A film from visionary director Luc Besson, offering all the weirdness and world-building of cult classic The Fifth Element, but with the benefits of a huge budget and modern special effects. Such was the promise of Valerian and the City of a Thousand Planets. But instead of captivating audiences with a stunning original world they didn't want to leave, a la Avatar, Valerian fell short both critically and financially. Despite a valiant effort, it would be disingenuous to call the film anything short of a bomb. Sadly, the failure of Valerian will result in Luc Besson's EuropaCorp, laying off a number of employees.

This news comes after the company posted an $83 million net loss in its six month financial results and a $136 million loss for the fiscal year that ended on March 31 last year (before Valerian hit theaters). As reported by Deadline, EuropaCorp has begun a consultation procedure that could see 22 employees, or 28% of the company's French staff, laid off. The $83 million loss for the six months ending on September 30 last year was largely attributed to the box office failure of Valerian. But Valerian was not the only cause of their woes. The Emma Watson and Tom Hanks film The Circle, which EuropaCorp distributed, also failed to light up the box office. As a result, the company's Chief Executive and Deputy CEO both left the company, and in November of last year EuropaCorp sold off its French television division.

Valerian was the most expensive film in French history with a $177 million budget. Yet, despite having all the action and CGI trappings of a huge blockbuster, the film managed to only make $41 million domestically and $184 million overseas. Last year we heard that Valerian wasn't that much of a financial gamble because 96% of the budget was covered with pre-sales. But unfortunately the film business is still a business, and sometimes there are human consequences to such a major failure. Luc Besson also noted last year that if the film flopped, the studio would lose credibility to make that type of film. Sadly that is part of the high risk, high reward nature of blockbuster filmmaking; you only get one shot, and if you fail you may not be given another.

Ultimately, a film has to be good and liked by audiences for the best shot at success.

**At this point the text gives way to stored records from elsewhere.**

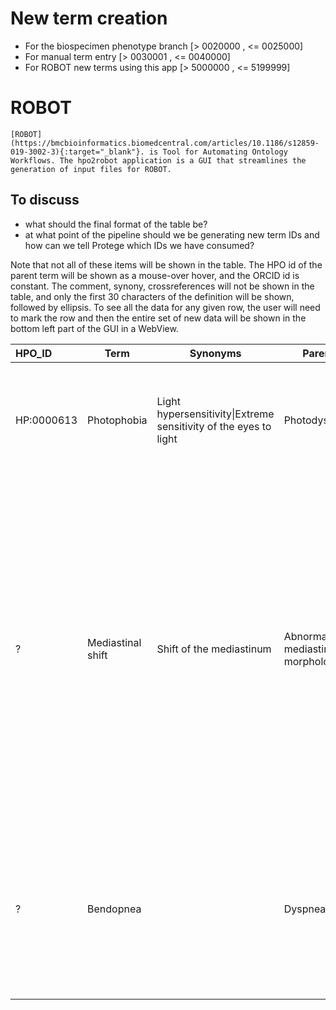 # New term creation

- For the biospecimen phenotype branch [> 0020000 , <= 0025000]
- For manual term entry [> 0030001 , <= 0040000]
- For ROBOT new terms using this app [> 5000000 , <= 5199999]



# ROBOT

    [ROBOT](https://bmcbioinformatics.biomedcentral.com/articles/10.1186/s12859-019-3002-3){:target="_blank"}. is Tool for Automating Ontology Workflows. The hpo2robot application is a GUI that streamlines the generation of input files for ROBOT.


## To discuss

- what should the final format of the table be?
- at what point of the pipeline should we be generating new term IDs and how can we tell Protege which IDs we have consumed?



Note that not all of these items will be shown in the table. The HPO id of the parent term will be shown
as a mouse-over hover, and the ORCID id is constant. The comment, synony, crossreferences will not be shown in the table,
and only the first 30 characters of the definition will be shown, followed by ellipsis.
To see all the data for any given row, the user will need to mark the row and then the entire
set of new data will be shown in the bottom left part of the GUI in a WebView.

| HPO_ID     | Term               | Synonyms                                                         | Parents                          | Definition                                                                                                                                                                                                                                                                | PMIDs                          | ORCID                      | Crossreference | Comments                                                                                                                                                                                                                                                                                                          | Issue  |
|:-----------|--------------------|------------------------------------------------------------------|----------------------------------|---------------------------------------------------------------------------------------------------------------------------------------------------------------------------------------------------------------------------------------------------------------------------|--------------------------------|----------------------------|----------------|-------------------------------------------------------------------------------------------------------------------------------------------------------------------------------------------------------------------------------------------------------------------------------------------------------------------|--------|
| HP:0000613 | Photophobia        | Light hypersensitivity\|Extreme sensitivity of the eyes to light | Photodysphoria                   | Excessive sensitivity to light with the sensation of discomfort or pain in the eyes due to exposure to bright light                                                                                                                                                       |                                | orcid:0000-0002-7356-1779  |                |                                                                                                                                                                                                                                                                                                                   |        |
| ?          | 	Mediastinal shift | 	Shift of the mediastinum                                        | 	Abnormal mediastinum morphology | 	A deviation of the mediastinum from its normal position in the midline of the thoracic cavity. The mediastinum is a compartment of the thoracic cavity that contains the heart and its blood vessels, the esophagus, trachea, thymus, as well as nerves and lymph nodes. | 	PMID:35990927\|PMID:37680422	 | orcid:0000-0002-7356-1779  | 		             | Since the pleural cavity is confined by the rib cage, large pleural effusion may push the structures in the thoracic cavity to the opposite side resulting in a shift of the upper and lower mediastinum. Other etiologies are also observed. See Figures 1 and 2 of PMID:35990927 or Figure 1 of PMID:37680422.	 | #10189 |
| ?          | Bendopnea          |                                                                  | Dyspnea                          | Dyspnea as a result of bending forward while not holding one's breath; dyspnea or shortness of breath onset within 30 seconds of bending forward.                                                                                                                         | 	PMID:31543202                 | 	orcid:0000-0002-7356-1779 |                | 		Bendopnea is a symptom mediated by increased ventricular filling pressure during bending forward. 	                                                                                                                                                                                                             | #10180 |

Valerian received very mixed reviews and currently sits at a 49% on Rotten Tomatoes, but more damning is the audience score, which is 55%. This is an unscientific metric, but it reflects the overall mixed audience reaction towards the film. So some of the film's problems are due to its own shortcomings, but Valerian is an interesting lesson, and what its failure portends is rather dismaying.

While the film is based on a French comic series, it was not a property that was widely known, particularly in the United States. The majority of blockbuster films nowadays are all franchises based on name brands and well-known properties. New and original films don't often get the big-budget treatment, so when gambles like Valerian fail, it hurts the chances of other bold visions finding their way to the big screen. So while Valerian failed in a number of ways, let's hope that companies like EuropaCorp keep getting opportunities to fail, otherwise our blockbuster landscape will become quite predictable and boring.